What needs to be done
An exact, complete copy of the entries is needed, with the pictures left out.

Dataset extract
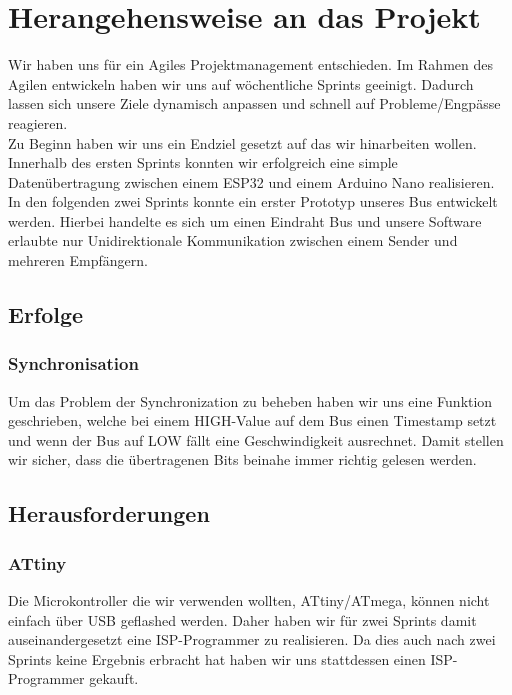 \section{Herangehensweise an das Projekt}


Wir haben uns für ein Agiles Projektmanagement entschieden. Im Rahmen des Agilen entwickeln haben wir uns auf wöchentliche Sprints geeinigt. Dadurch lassen sich unsere Ziele dynamisch anpassen und schnell auf Probleme/Engpässe reagieren.\\

Zu Beginn haben wir uns ein Endziel gesetzt auf das wir hinarbeiten wollen. Innerhalb des ersten Sprints konnten wir erfolgreich eine simple Datenübertragung zwischen einem ESP32 und einem Arduino Nano realisieren. \\

In den folgenden zwei Sprints konnte ein erster Prototyp unseres Bus entwickelt werden. Hierbei handelte es sich um einen Eindraht Bus und unsere Software erlaubte nur Unidirektionale Kommunikation zwischen einem Sender und mehreren Empfängern.

\subsection{Erfolge}
\subsubsection{Synchronisation}
Um das Problem der Synchronization zu beheben haben wir uns eine Funktion geschrieben, welche bei einem HIGH-Value auf dem Bus einen Timestamp setzt und wenn der Bus auf LOW fällt eine Geschwindigkeit ausrechnet. Damit stellen wir sicher, dass die übertragenen Bits beinahe immer richtig gelesen werden.

\subsection{Herausforderungen}
\subsubsection{ATtiny}
Die Microkontroller die wir verwenden wollten, ATtiny/ATmega, können nicht einfach über USB geflashed werden. Daher haben wir für zwei Sprints damit auseinandergesetzt eine ISP-Programmer zu realisieren. Da dies auch nach zwei Sprints keine Ergebnis erbracht hat haben wir uns stattdessen einen ISP-Programmer gekauft.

Solution for this task
 \section{Herangehensweise an das Projekt}


Wir haben uns für ein Agiles Projektmanagement entschieden. Im Rahmen des Agilen entwickeln haben wir uns auf wöchentliche Sprints geeinigt. Dadurch lassen sich unsere Ziele dynamisch anpassen und schnell auf Probleme/Engpässe reagieren.\\

Zu Beginn haben wir uns ein Endziel gesetzt auf das wir hinarbeiten wollen. Innerhalb des ersten Sprints konnten wir erfolgreich eine simple Datenübertragung zwischen einem ESP32 und einem Arduino Nano realisieren. \\

In den folgenden zwei Sprints konnte ein erster Prototyp unseres Bus entwickelt werden. Hierbei handelte es sich um einen Eindraht Bus und unsere Software erlaubte nur Unidirektionale Kommunikation zwischen einem Sender und mehreren Empfängern.

\subsection{Erfolge}
\subsubsection{Synchronisation}
Um das Problem der Synchronization zu beheben haben wir uns eine Funktion geschrieben, welche bei einem HIGH-Value auf dem Bus einen Timestamp setzt und wenn der Bus auf LOW fällt eine Geschwindigkeit ausrechnet. Damit stellen wir sicher, dass die übertragenen Bits beinahe immer richtig gelesen werden.

\subsection{Herausforderungen}
\subsubsection{ATtiny}
Die Microkontroller die wir verwenden wollten, ATtiny/ATmega, können nicht einfach über USB geflashed werden. Daher haben wir für zwei Sprints damit auseinandergesetzt eine ISP-Programmer zu realisieren. Da dies auch nach zwei Sprints keine Ergebnis erbracht hat haben wir uns stattdessen einen ISP-Programmer gekauft.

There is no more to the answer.